# Brief:
Isolate every line in the data with the string "that" and copy it.

Data extracted from a collection
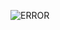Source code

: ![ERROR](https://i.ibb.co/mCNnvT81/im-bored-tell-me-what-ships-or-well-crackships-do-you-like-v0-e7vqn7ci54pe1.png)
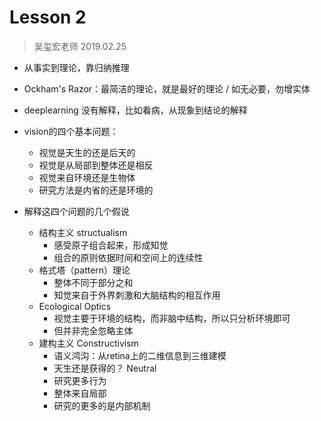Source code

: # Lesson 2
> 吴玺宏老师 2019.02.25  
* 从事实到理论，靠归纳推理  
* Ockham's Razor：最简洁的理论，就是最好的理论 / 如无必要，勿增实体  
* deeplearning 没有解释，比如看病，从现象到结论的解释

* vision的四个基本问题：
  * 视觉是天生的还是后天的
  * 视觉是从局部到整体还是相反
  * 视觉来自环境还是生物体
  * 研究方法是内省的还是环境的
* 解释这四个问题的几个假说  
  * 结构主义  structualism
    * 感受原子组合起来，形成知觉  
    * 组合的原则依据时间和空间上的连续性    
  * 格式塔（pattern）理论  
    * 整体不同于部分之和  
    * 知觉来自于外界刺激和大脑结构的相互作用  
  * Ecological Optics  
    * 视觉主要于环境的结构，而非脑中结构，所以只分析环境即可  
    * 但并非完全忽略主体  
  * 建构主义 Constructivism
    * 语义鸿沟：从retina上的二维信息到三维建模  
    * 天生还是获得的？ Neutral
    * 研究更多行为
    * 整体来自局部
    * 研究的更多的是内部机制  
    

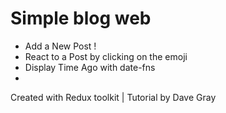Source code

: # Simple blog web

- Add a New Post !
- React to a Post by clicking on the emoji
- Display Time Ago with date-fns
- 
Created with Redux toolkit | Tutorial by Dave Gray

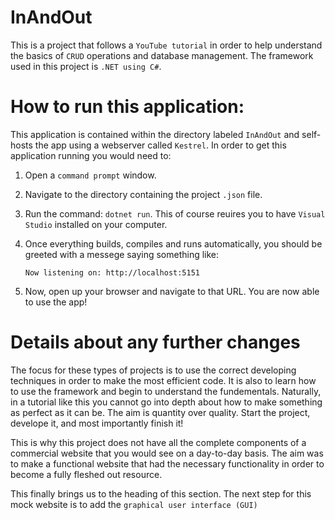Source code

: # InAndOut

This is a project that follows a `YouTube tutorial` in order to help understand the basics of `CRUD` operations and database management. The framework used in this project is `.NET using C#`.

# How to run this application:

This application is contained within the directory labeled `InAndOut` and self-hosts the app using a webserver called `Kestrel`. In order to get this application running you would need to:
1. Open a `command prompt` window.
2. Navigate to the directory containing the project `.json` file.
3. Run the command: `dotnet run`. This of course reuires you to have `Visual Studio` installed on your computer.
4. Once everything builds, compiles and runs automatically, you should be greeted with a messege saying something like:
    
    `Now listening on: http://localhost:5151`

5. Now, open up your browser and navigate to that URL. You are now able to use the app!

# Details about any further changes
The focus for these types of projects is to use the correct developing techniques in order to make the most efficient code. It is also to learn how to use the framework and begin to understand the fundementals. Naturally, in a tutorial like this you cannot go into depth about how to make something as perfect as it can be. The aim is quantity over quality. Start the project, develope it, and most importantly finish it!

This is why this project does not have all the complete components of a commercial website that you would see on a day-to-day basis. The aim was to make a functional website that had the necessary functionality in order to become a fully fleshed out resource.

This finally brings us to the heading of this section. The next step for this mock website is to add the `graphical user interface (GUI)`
==
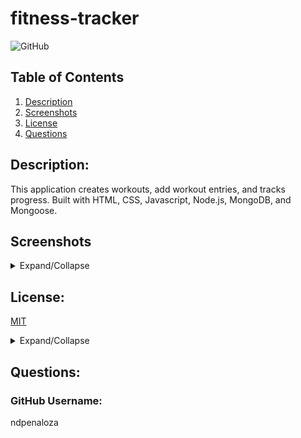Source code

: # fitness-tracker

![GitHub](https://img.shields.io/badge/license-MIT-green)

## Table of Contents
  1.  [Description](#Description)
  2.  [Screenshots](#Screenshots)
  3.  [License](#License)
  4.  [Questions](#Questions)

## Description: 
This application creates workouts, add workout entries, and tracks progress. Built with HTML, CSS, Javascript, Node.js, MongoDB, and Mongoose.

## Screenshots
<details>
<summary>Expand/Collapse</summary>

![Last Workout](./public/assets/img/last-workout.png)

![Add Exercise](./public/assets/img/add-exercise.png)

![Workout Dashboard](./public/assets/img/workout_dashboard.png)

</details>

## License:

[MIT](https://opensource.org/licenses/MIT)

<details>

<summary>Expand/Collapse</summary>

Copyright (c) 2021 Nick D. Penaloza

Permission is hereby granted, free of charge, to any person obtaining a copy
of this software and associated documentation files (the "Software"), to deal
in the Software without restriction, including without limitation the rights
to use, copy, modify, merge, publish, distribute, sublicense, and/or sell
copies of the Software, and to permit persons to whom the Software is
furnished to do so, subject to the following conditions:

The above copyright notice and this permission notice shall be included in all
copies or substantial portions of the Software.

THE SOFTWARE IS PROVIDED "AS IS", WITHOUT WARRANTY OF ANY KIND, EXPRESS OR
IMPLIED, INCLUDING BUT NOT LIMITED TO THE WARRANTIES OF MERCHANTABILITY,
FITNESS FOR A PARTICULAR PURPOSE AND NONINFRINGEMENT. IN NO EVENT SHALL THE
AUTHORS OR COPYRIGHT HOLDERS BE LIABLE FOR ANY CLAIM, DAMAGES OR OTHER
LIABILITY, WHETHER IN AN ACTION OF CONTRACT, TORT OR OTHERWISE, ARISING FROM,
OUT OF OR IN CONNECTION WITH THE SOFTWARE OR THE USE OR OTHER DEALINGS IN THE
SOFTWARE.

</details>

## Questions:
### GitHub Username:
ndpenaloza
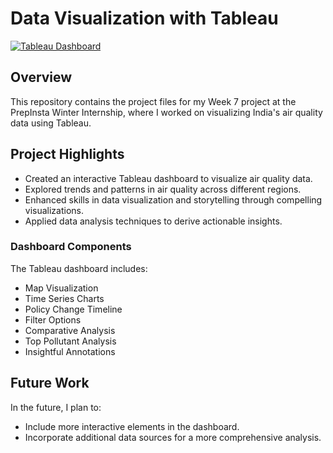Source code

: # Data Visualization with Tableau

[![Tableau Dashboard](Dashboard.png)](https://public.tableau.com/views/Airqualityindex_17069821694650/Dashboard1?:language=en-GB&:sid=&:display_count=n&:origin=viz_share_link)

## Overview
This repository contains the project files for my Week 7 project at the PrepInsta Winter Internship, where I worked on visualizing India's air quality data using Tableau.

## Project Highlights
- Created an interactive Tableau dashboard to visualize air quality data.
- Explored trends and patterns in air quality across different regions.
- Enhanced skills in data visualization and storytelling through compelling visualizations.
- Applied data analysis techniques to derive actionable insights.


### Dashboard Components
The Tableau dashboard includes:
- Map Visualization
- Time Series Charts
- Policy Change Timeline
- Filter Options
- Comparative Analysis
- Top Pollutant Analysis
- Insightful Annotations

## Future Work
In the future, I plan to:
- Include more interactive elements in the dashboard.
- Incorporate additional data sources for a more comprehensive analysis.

# Response to the exercise:
This is a project that follows a `YouTube tutorial` in order to help understand the basics of `CRUD` operations and database management. The framework used in this project is `.NET using C#`.
5. Now, open up your browser and navigate to that URL. You are now able to use the app!
This is why this project does not have all the complete components of a commercial website that you would see on a day-to-day basis. The aim was to make a functional website that had the necessary functionality in order to become a fully fleshed out resource.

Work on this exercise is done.